Cohrs: Ich bin sehr zufrieden. Wir hatten einen schwierigen Start. Da haben wir zwar nicht schlecht gespielt, aber eben kaum Punkte geholt. Wichtig war der 3:2-Sieg in Braunschweig, der hat uns gepusht. Und die Spiele danach vor allem gegen Topteams wie Heeslingen und Spelle waren überragend. Vor allem die Art und Weise, wie die Jungs kicken, gefällt mir sehr. Aber wir dürfen nicht vergessen, dass der Abstand zur Abstiegsregion nur fünf Punkte beträgt. Und in dieser ausgeglichenen Liga kann alles passieren. Wir dürfen also keinen Deut nachlassen.

Gutes Stichwort, blicken wir nach vorne. Wo landet Eintracht, wo der RSE?

Becker: Wir halten an unserem Ziel, unter den Top Sechs zu landen, fest. Dafür müssen wir uns sicherlich noch steigern. Eintracht traue ich ebenfalls einen einstelligen Tabellenplatz zu und wünsche es dem Verein auch. Aber dann bitte einen einstelligen Platz hinter dem RSE, wir wollen da in unserer Region schon die Nase vorn haben. (lacht)
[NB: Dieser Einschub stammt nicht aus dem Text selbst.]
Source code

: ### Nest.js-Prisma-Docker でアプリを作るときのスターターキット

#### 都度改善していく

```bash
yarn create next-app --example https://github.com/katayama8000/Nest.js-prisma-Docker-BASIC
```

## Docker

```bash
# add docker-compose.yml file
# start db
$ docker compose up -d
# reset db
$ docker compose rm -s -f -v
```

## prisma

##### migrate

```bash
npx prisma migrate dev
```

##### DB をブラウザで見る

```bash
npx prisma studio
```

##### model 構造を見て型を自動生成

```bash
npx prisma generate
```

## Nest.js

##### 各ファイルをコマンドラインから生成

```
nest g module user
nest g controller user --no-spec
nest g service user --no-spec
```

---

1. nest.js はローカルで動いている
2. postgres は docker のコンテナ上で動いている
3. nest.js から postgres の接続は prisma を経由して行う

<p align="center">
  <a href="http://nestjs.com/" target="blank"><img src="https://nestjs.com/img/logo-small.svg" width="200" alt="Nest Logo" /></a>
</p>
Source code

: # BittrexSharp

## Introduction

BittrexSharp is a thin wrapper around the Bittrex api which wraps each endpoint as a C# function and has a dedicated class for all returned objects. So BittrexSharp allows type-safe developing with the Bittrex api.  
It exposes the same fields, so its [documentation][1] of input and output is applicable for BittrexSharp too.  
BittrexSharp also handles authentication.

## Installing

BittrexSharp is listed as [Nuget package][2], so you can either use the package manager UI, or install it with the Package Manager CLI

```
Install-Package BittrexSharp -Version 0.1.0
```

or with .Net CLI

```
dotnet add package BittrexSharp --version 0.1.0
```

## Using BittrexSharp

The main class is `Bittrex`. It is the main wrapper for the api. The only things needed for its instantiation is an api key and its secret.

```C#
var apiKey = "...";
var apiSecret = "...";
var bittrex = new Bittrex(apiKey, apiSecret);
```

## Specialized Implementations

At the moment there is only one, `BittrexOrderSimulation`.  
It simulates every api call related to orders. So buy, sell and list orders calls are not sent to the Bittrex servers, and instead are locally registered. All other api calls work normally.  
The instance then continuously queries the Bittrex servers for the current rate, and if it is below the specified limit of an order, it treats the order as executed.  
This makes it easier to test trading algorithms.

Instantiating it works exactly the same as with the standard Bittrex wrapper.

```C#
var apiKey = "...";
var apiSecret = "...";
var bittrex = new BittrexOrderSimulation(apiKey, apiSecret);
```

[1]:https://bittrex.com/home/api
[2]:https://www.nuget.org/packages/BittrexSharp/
Cohrs: Wenn wir auf einem einstelligen Tabellenplatz landen, darf der RSE gerne vor uns liegen. Sollten wir das erreichen, können wir stolz sein. Aber unser Ziel war, ist und bleibt der Klassenerhalt. Das wird schwierig genug. Über eine Platzierung zu spekulieren, verbietet sich in der Liga fast, wenn man sieht, wie dicht alles beisammen liegt und welche Ergebnisse da teilweise zustande kommen. Wichtig ist nur, dass wir am Ende über dem roten Strich stehen.

Zu guter Letzt kommen Sie um einen Tipp für das Regionsderby natürlich nicht herum. Wie geht es denn aus?

Becker: 3:1 für den RSE. Nach einem tollen, mitreißenden und fairen Spiel vor hoffentlich vielen Zuschauern.

Cohrs: Letzteres unterschreibe ich sofort. Beim Ausgang des Spiels lege ich allerdings ein Veto ein. (lacht) Ich tippe auf einen 2:1-Sieg für uns. Danach kann Ramlingen meinetwegen alle Spiele gewinnen. Bis aufs Rückspiel natürlich.